Canada’s COVID-19 Response: Analyzing the Complexity of Public Health Interventions
Looking for an example of a complex adaptive system? Just consider the public health response to COVID-19 over the past year. In this post, Ameera Kanjee considers what we learn about systems by reflecting on Canada's pandemic strategy.
by Ameera Kanjee (CAS Lab, Practicum Placement, Fall 2020 and Winter 2021)
Over the past year, the COVID-19 pandemic has transformed every aspect of our lives and daily routines. By March of 2020, active COVID-19 cases were increasing, and virus transmission had become an imminent public health concern. Health officials began implementing a series of measures that would fundamentally change how Canadians live. Lockdowns and calls for physical distancing led to companies shifting to work from home, implementation of travel restrictions, mandated masks, and cancellation of major events. It also resulted in an exponential increase in video conferencing, as people were asked to stay home and avoid all in-person interactions. As the pandemic evolves, public health terms are becoming common household phrases: flattening the curve, physical distancing, contact tracing, and herd immunity.
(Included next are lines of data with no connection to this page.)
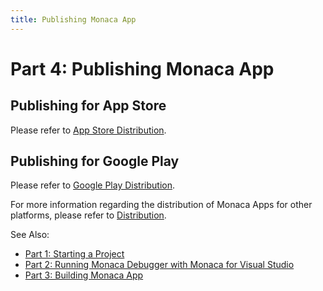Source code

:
 ```yaml
---
title: Publishing Monaca App
---
```


# Part 4: Publishing Monaca App

## Publishing for App Store

Please refer to [App Store Distribution](/en/monaca_ide/manual/deploy/appstore).

## Publishing for Google Play

Please refer to [Google Play Distribution](/en/monaca_ide/manual/deploy/google_play).

For more information regarding the distribution of Monaca Apps for other
platforms, please refer to [Distribution](/en/monaca_ide/manual/deploy).

See Also:

- [Part 1: Starting a Project](../starting_project)
- [Part 2: Running Monaca Debugger with Monaca for Visual Studio](../testing_debugging)
- [Part 3: Building Monaca App](../building_app)
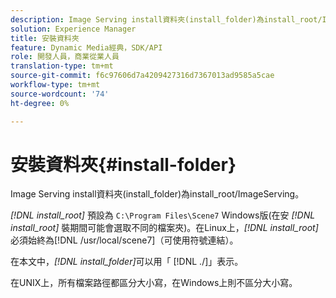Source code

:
 ```yaml
---
description: Image Serving install資料夾(install_folder)為install_root/ImageServing。
solution: Experience Manager
title: 安裝資料夾
feature: Dynamic Media經典，SDK/API
role: 開發人員，商業從業人員
translation-type: tm+mt
source-git-commit: f6c97606d7a4209427316d7367013ad9585a5cae
workflow-type: tm+mt
source-wordcount: '74'
ht-degree: 0%

---
```



# 安裝資料夾{#install-folder}

Image Serving install資料夾(install_folder)為install_root/ImageServing。

*[!DNL install_root]* 預設為 `C:\Program Files\Scene7` Windows版(在安 *[!DNL install_root]* 裝期間可能會選取不同的檔案夾)。在Linux上，*[!DNL install_root]*&#x200B;必須始終為[!DNL /usr/local/scene7]（可使用符號連結）。

在本文中，*[!DNL install_folder]*&#x200B;可以用「 [!DNL ./]」表示。

在UNIX上，所有檔案路徑都區分大小寫，在Windows上則不區分大小寫。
As new policies and public health guidelines constantly emerge, I recognize the complexity represented within Canada’s COVID-19 response, and the way in which public health interventions embody a Complex Adaptive System (CAS). Public health challenges are rooted in the five social domains (education, family, religion, workplace, and government), reinforcing the importance of applying a multidisciplinary approach in order to improve community health. We typically apply linear models of cause and effect to explain health outcomes. However, it is critical to harness evidence-based solutions and apply a systems thinking lens when forming policies that target the root cause of health disparities. Public health challenges that emerge as a complex system can’t be solved with a single intervention. Many interacting factors are required to generate desirable outcomes. Common features of complex adaptive systems are represented within public health challenges and strategies. Emergence exemplifies individual components that interact in a wider context. For example, chronic disease is an emergent property of lifestyle habits, genetics, race, social class, eating patterns and physical activity. Adaptation is another key concept related to complexity theory, referring to adjustments in behaviour in response to public health interventions.
Interdisciplinarity of Public Health Interventions
Canada’s response to COVID-19 led to policy changes and the implementation of public health guidelines that demonstrate the challenges of intervening within a complex system. Strategies were enforced to reduce transmission of the virus and prioritize public safety. Many stakeholders were involved in developing these public health mandates, including government officials, public health specialists, and infectious disease clinicians. These individuals have a common interest in improving community health and greatly influence decision outcomes. Engaging a variety of stakeholders and applying an interdisciplinary lens results in developments within various social domains, including the economy and education sector. This multifaceted approach is crucial in creating public health interventions and addressing the root causes that accelerate the severity of health challenges.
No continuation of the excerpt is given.